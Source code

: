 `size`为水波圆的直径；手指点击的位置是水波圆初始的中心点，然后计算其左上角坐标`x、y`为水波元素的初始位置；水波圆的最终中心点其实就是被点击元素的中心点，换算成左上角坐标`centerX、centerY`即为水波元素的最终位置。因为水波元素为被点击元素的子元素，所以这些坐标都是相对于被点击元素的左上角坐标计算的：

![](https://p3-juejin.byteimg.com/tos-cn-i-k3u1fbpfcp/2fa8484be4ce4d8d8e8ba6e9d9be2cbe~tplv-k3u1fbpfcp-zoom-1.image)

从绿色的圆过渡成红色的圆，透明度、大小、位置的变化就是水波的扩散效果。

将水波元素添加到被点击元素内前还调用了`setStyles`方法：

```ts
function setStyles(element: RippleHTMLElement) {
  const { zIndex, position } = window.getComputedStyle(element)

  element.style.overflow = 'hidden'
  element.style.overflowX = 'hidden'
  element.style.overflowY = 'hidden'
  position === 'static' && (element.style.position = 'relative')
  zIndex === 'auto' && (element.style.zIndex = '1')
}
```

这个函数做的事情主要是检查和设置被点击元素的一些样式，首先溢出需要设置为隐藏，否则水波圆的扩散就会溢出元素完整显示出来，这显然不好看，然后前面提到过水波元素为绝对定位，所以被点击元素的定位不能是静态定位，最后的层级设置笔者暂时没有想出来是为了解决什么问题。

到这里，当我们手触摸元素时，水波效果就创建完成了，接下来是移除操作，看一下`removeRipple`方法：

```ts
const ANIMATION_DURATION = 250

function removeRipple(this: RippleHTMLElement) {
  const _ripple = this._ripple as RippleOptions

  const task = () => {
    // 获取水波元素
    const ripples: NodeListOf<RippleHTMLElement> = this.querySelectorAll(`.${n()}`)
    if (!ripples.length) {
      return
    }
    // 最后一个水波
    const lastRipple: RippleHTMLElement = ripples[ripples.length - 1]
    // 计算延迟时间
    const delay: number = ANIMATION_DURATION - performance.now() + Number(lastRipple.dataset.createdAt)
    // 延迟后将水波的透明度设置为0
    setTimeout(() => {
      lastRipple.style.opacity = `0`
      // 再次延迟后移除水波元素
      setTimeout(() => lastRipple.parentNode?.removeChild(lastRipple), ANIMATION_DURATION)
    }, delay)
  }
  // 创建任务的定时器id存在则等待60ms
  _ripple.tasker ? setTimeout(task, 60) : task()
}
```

- **TASK ITEM**: Set down each entry above again exactly as it reads.

- **WRITTEN RESPONSE**:
Source code

: `size`为水波圆的直径；手指点击的位置是水波圆初始的中心点，然后计算其左上角坐标`x、y`为水波元素的初始位置；水波圆的最终中心点其实就是被点击元素的中心点，换算成左上角坐标`centerX、centerY`即为水波元素的最终位置。因为水波元素为被点击元素的子元素，所以这些坐标都是相对于被点击元素的左上角坐标计算的：

![](https://p3-juejin.byteimg.com/tos-cn-i-k3u1fbpfcp/2fa8484be4ce4d8d8e8ba6e9d9be2cbe~tplv-k3u1fbpfcp-zoom-1.image)

从绿色的圆过渡成红色的圆，透明度、大小、位置的变化就是水波的扩散效果。

将水波元素添加到被点击元素内前还调用了`setStyles`方法：

```ts
function setStyles(element: RippleHTMLElement) {
  const { zIndex, position } = window.getComputedStyle(element)

  element.style.overflow = 'hidden'
  element.style.overflowX = 'hidden'
  element.style.overflowY = 'hidden'
  position === 'static' && (element.style.position = 'relative')
  zIndex === 'auto' && (element.style.zIndex = '1')
}
```

这个函数做的事情主要是检查和设置被点击元素的一些样式，首先溢出需要设置为隐藏，否则水波圆的扩散就会溢出元素完整显示出来，这显然不好看，然后前面提到过水波元素为绝对定位，所以被点击元素的定位不能是静态定位，最后的层级设置笔者暂时没有想出来是为了解决什么问题。

到这里，当我们手触摸元素时，水波效果就创建完成了，接下来是移除操作，看一下`removeRipple`方法：

```ts
const ANIMATION_DURATION = 250

function removeRipple(this: RippleHTMLElement) {
  const _ripple = this._ripple as RippleOptions

  const task = () => {
    // 获取水波元素
    const ripples: NodeListOf<RippleHTMLElement> = this.querySelectorAll(`.${n()}`)
    if (!ripples.length) {
      return
    }
    // 最后一个水波
    const lastRipple: RippleHTMLElement = ripples[ripples.length - 1]
    // 计算延迟时间
    const delay: number = ANIMATION_DURATION - performance.now() + Number(lastRipple.dataset.createdAt)
    // 延迟后将水波的透明度设置为0
    setTimeout(() => {
      lastRipple.style.opacity = `0`
      // 再次延迟后移除水波元素
      setTimeout(() => lastRipple.parentNode?.removeChild(lastRipple), ANIMATION_DURATION)
    }, delay)
  }
  // 创建任务的定时器id存在则等待60ms
  _ripple.tasker ? setTimeout(task, 60) : task()
}
```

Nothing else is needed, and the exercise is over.